Plain-text document sources
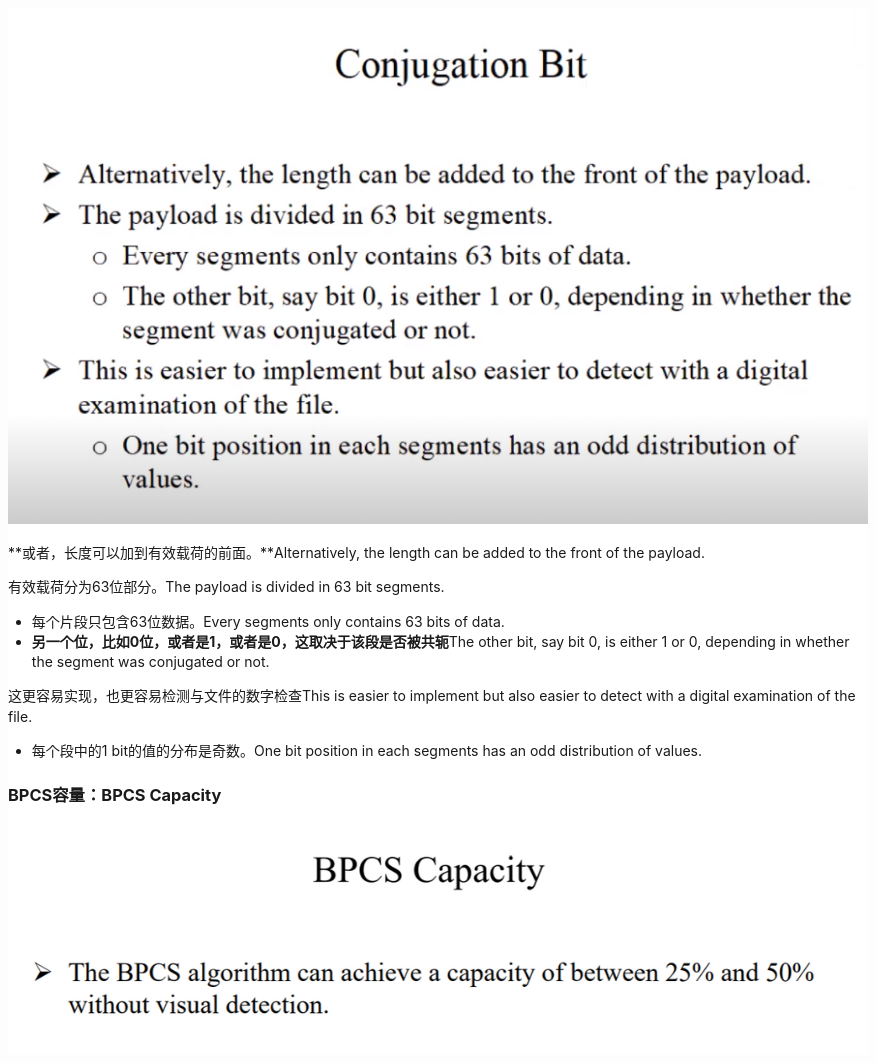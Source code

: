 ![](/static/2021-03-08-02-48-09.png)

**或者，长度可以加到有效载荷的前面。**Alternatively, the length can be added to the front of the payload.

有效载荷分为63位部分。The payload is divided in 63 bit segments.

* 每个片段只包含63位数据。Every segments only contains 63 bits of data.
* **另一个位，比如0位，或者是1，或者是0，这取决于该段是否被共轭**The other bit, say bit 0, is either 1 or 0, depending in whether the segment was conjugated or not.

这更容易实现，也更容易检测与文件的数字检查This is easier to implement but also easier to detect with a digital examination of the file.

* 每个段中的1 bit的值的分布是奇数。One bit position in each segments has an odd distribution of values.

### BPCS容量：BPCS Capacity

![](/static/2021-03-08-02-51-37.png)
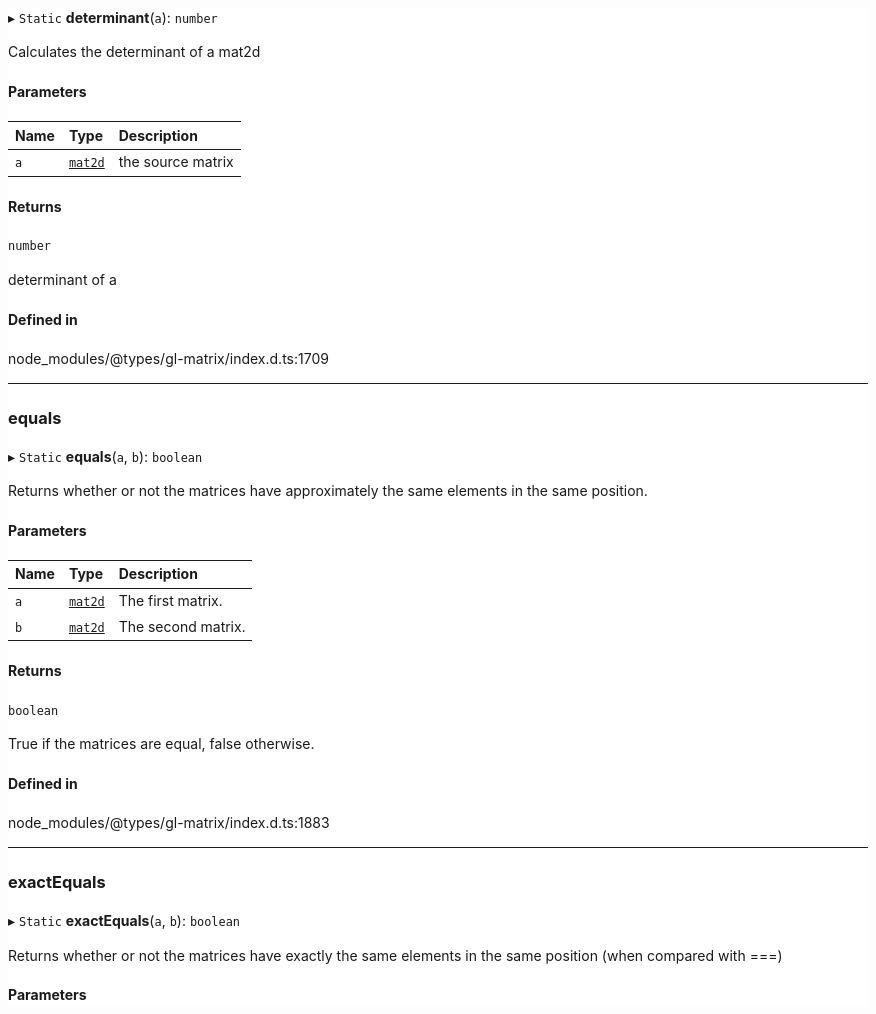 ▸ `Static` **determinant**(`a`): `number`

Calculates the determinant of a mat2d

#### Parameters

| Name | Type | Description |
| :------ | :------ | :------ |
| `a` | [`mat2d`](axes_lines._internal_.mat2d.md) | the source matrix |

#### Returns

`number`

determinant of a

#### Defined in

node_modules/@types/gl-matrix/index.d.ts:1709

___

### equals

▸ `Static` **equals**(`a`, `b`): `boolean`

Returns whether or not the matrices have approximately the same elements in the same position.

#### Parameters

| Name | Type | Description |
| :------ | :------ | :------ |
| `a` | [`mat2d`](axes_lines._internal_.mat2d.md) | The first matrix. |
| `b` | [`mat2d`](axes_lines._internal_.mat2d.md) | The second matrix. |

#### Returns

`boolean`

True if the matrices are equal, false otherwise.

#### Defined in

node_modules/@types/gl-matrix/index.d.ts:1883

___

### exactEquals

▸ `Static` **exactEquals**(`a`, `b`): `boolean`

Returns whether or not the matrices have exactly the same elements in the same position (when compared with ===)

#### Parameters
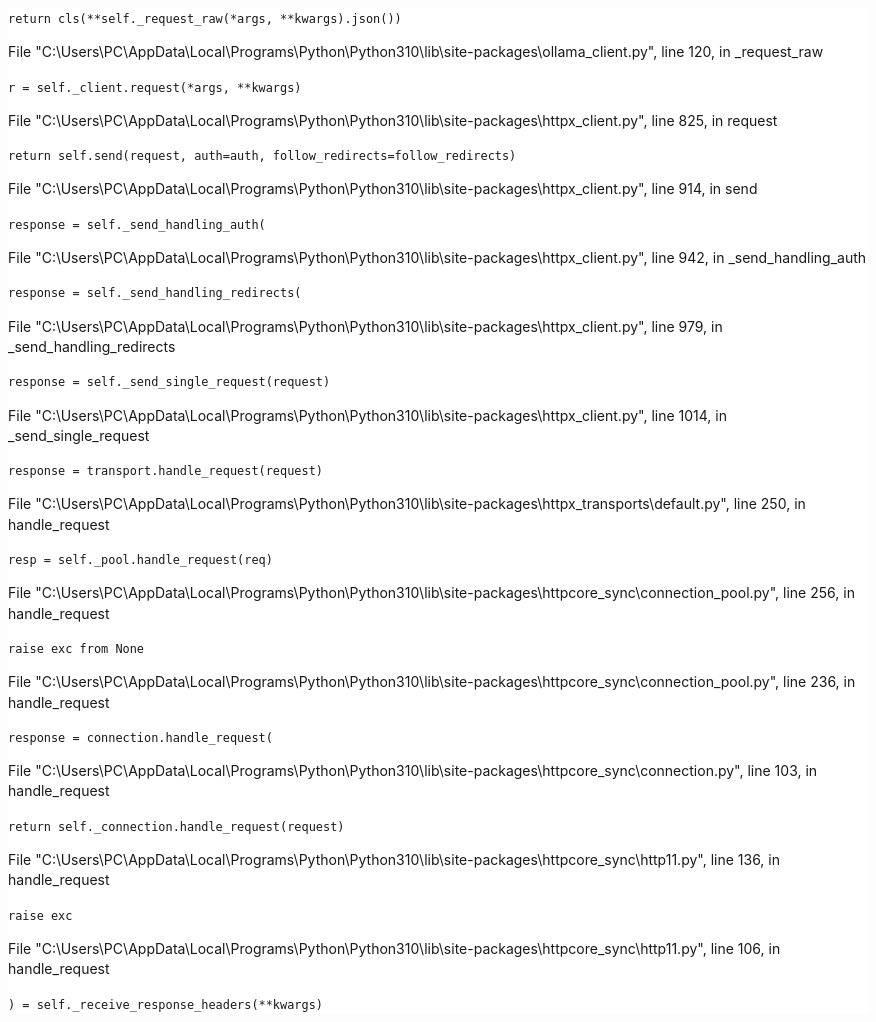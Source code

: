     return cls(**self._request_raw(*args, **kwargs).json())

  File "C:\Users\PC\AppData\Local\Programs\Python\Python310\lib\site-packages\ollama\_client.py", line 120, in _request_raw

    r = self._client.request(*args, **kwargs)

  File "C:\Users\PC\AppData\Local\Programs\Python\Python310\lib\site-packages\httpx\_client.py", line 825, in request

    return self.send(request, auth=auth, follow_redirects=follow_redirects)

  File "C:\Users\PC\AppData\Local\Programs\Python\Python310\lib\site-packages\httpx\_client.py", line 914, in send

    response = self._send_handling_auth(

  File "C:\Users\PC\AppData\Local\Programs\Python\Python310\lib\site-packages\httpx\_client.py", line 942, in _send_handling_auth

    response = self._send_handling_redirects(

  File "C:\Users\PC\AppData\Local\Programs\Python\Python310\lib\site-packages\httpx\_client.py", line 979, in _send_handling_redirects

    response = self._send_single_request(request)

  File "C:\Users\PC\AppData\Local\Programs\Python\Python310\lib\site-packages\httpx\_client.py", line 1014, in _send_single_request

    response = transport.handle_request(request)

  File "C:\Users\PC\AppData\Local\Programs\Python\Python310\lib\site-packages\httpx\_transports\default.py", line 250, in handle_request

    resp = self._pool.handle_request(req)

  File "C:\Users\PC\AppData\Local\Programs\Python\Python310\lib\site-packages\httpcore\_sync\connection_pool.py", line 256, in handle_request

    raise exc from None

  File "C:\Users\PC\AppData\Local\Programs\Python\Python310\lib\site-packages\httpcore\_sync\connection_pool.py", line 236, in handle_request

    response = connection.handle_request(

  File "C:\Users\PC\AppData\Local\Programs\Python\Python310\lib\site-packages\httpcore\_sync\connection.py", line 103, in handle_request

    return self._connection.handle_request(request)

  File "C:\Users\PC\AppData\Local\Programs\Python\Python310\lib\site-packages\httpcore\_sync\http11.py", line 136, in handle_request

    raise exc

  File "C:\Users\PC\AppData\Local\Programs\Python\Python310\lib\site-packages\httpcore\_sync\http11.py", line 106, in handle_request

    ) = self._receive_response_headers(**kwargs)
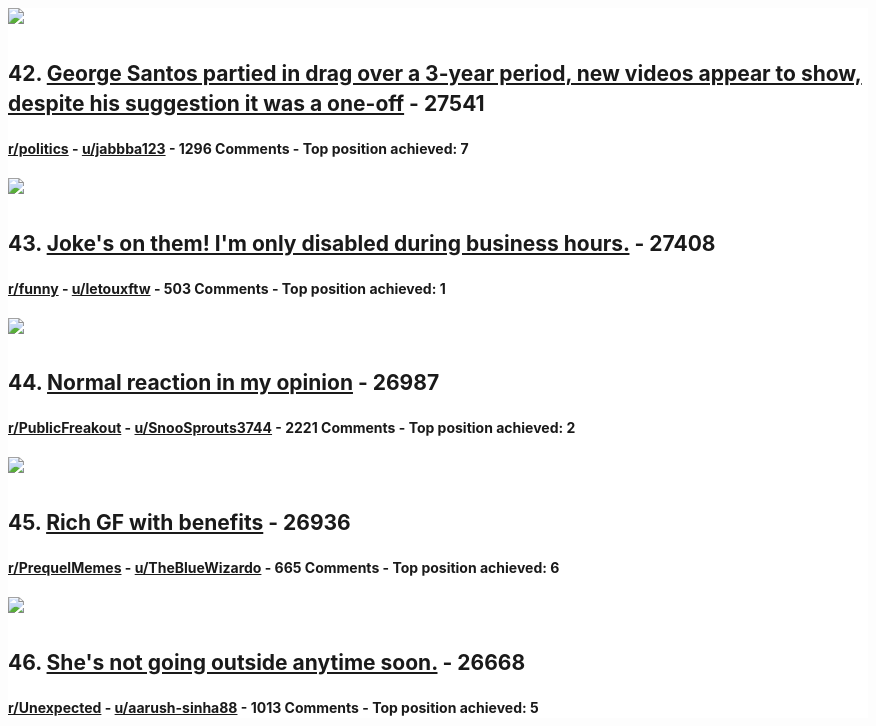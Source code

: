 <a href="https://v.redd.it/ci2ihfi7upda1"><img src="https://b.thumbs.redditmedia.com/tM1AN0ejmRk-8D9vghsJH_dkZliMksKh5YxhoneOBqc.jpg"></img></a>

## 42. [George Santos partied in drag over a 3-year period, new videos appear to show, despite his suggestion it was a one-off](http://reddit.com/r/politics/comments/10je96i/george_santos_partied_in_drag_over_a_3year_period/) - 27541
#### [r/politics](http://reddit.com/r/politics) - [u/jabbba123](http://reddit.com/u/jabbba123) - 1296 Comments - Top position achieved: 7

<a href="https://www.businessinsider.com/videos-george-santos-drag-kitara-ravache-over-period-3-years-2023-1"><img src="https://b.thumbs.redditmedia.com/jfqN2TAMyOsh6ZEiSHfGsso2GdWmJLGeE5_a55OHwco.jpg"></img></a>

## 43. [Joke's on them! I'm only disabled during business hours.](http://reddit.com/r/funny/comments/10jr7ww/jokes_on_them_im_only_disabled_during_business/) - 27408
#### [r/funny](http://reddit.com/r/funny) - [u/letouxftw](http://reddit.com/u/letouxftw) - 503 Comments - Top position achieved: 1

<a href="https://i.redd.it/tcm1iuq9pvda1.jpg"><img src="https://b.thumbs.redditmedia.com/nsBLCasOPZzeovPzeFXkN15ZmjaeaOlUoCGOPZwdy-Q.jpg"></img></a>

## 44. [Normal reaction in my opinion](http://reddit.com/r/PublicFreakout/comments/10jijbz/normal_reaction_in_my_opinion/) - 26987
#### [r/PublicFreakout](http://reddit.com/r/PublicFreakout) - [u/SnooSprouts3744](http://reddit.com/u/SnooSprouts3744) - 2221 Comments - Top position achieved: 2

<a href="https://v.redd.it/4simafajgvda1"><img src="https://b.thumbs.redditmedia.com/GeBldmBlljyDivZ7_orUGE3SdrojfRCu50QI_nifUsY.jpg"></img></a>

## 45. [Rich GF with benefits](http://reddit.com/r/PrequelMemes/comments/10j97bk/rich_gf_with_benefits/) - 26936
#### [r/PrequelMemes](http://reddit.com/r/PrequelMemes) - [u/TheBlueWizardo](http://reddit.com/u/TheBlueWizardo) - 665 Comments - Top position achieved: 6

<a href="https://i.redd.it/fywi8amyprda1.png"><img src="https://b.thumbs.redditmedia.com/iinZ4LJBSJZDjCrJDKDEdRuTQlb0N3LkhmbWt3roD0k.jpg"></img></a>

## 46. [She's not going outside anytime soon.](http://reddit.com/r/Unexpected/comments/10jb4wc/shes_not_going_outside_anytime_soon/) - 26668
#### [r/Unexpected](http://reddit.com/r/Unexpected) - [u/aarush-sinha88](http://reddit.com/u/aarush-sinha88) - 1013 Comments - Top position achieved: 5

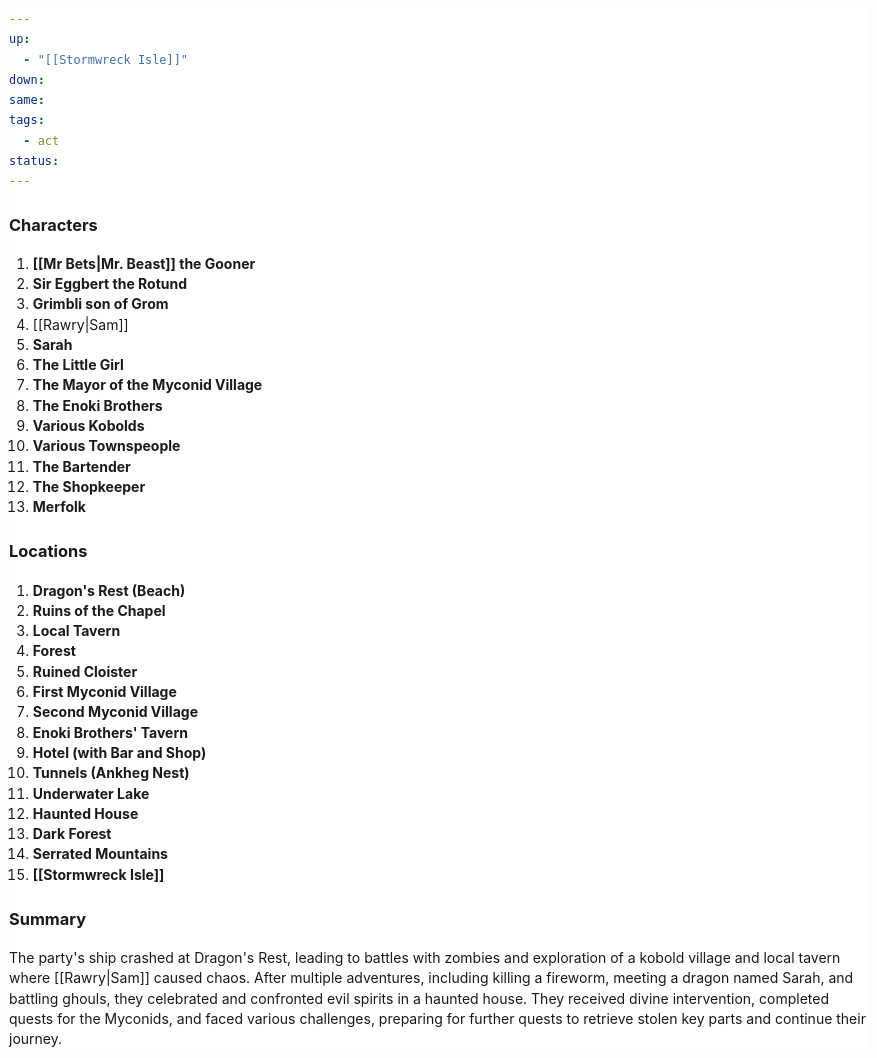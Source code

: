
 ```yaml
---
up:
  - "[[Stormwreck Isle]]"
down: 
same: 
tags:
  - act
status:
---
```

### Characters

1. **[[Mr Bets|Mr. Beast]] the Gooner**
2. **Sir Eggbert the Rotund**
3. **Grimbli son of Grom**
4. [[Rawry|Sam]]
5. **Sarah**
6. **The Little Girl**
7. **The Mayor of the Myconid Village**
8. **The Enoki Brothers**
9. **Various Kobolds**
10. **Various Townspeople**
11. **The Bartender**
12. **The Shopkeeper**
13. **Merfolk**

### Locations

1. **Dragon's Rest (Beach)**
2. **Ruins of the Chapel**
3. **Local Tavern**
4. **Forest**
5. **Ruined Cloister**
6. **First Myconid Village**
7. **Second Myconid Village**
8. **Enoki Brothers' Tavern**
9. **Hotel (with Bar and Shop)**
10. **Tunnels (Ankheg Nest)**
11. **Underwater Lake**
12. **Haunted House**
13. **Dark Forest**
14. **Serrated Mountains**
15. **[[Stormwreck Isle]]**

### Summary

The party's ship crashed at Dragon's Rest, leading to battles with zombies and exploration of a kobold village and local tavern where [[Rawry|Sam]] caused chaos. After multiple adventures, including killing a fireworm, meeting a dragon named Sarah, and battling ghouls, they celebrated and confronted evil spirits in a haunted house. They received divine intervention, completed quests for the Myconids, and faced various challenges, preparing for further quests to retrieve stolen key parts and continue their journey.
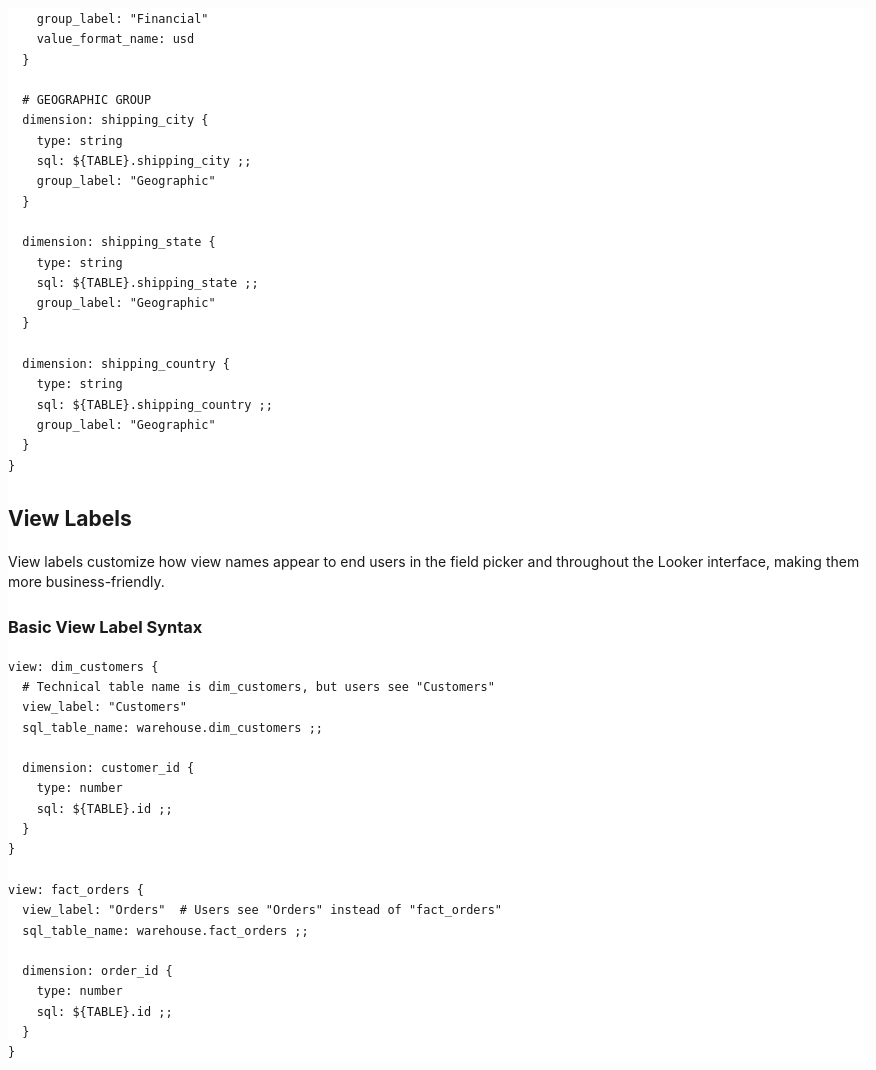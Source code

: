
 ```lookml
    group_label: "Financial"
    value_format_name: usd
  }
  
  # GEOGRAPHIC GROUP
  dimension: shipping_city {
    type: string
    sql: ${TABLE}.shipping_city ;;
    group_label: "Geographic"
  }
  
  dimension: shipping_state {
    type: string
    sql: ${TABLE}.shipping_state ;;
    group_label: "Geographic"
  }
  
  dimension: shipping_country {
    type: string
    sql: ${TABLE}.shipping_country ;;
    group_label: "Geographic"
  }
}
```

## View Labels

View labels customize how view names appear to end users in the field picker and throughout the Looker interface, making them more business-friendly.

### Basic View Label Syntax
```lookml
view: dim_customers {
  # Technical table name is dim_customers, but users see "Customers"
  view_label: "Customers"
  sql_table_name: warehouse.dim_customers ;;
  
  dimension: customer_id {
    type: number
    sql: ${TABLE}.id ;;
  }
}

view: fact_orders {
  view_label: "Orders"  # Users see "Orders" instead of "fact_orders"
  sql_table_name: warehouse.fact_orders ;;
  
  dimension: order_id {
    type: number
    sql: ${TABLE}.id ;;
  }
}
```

# TASK PROMPT:
Return all lines from the entries that contain the string "Isle".

# OUTPUT OF THE TASK:
  - "[[Stormwreck Isle]]"
15. **[[Stormwreck Isle]]**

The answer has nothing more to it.